Came back to England. But my sister and all my other friends thought I got married someone. Start questioning me and saying thing I really didn't do. Just because I started wearing Hijab(head scarf). But I didn't wear hijab because I got married or because I want to impress someone. I wear because I want to practice religion. well basically no one believed me. And I started losing friends 😥.
However; it's been 4 week that depression and anxiety is back. Can't sleep, can't control my life when I have my panic attack. Sometimes my panic attack is a hour or so. When I have my attack My full body will be in so much pain. I don't see point of living. I have counselling but I don't feel is helping.

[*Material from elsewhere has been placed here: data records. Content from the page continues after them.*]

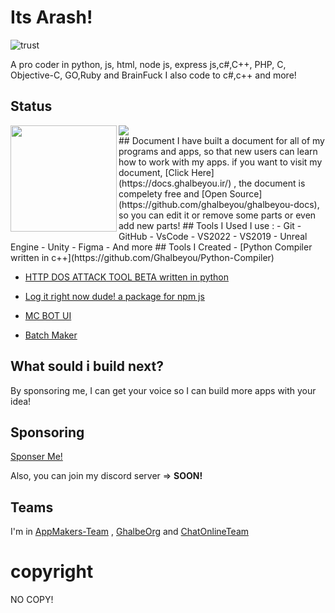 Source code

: # Its Arash!
![trust](https://github-profile-trophy.vercel.app/?username=ghalbeyou&theme=gruvbox)

A pro coder in python, js, html, node js, express js,c#,C++, PHP, C, Objective-C, GO,Ruby and BrainFuck
I also code to c#,c++ and more!
## Status
<div>
  <img height="170" align="left" src="https://github-readme-stats.vercel.app/api?username=ghalbeyou&count_private=true&include_all_commits=true" />
  <img src="https://github-readme-stats.vercel.app/api/top-langs/?username=ghalbeyou&layout=compact" />
</div>
## Document
I have built a document for all of my programs and apps, so that new users can learn how to work with my apps. if you want to visit my document, [Click Here](https://docs.ghalbeyou.ir/) , the document is compelety free and [Open Source](https://github.com/ghalbeyou/ghalbeyou-docs), so you can edit it or remove some parts or even add new parts!
## Tools I Used
I use : 
- Git
- GitHub
- VsCode
- VS2022
- VS2019
- Unreal Engine
- Unity
- Figma
- And more
## Tools I Created
- [Python Compiler written in c++](https://github.com/Ghalbeyou/Python-Compiler)

- [HTTP DOS ATTACK TOOL BETA written in python](https://github.com/Ghalbeyou/Http-Dos-Attack-Tool)

- [Log it right now dude! a package for npm js](https://github.com/Ghalbeyou/logitrightnowdude)

- [MC BOT UI](https://github.com/Ghalbeyou/mc-bot-electron)

- [Batch Maker](https://github.com/Ghalbeyou/Batch-Maker)
## What sould i build next?
By sponsoring me, I can get your voice so I can build more apps with your idea!
## Sponsoring
[Sponser Me!](https://patreon.com/ghalbeyou)

Also, you can join my discord server => **SOON!**
## Teams
I'm in [AppMakers-Team](https://github.com/App-Makers-Team) , [GhalbeOrg](https://github.com/GhalbeOrg) and [ChatOnlineTeam](https://github.com/ChatOnlineTeam)



# copyright
NO COPY!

I am in 2nd year of university doing computing science and have part time job as volunteer , but I am thinking of dropping out from university. Dr and counsellor told me to drop out because it's make my anxiety level goes up. To be honest university is my drama is something that I live for before. But now I don't want to go uni. I get scared of people I don't feel confidence on myself. I feel empty, sad, depress don't have reason to live.
I love one guy I was in relationship with him for 1 year and we decided to get marry but I found out that he cheated on me with 3 other girl and he promised one of the other girl that he will marry her too. Like what hell! It's be 2 years now so I started talking with other guy he was nice and caring person who was like my angel whenever I had problems he always be there. But someone told him that I kissed my ex so he left me. I swear I never did that I tried so many time explain to him but he never listened to me or tried to believe me at least once. The funny thing is I still love him😭.
Where I live people think bad about me don't know why. At the moment I don't have any friends. I thinking of end my life. I have mum but she doesn't live here she married 2nd time, I have my dad here but my relationship with him is so bad. He never tried to listen to and understand me, all he and my grandma wants me to get married one of my aunt son so I can bring him to England. I don't want that.
I want marry someone that I love not because of my British passport.
I don't know where to go or what to do. I feel hopeless don't know who to trust. I know middle East girls doesn't open up they stories to public but I really want my story to to be out there. I really want life a normal life and live happy. But it doesn't work anymore. The only thing I can think of the harm myself, end make end of all the problems.
I have appointment tomorrow with psychologist. I hope they will help me, to night my attack was so worst that I used google "I don't want to live anymore". And I found this website and I decided to tell my story instead of keeping inside.
What shall I do?, Drop out from uni?, End my life?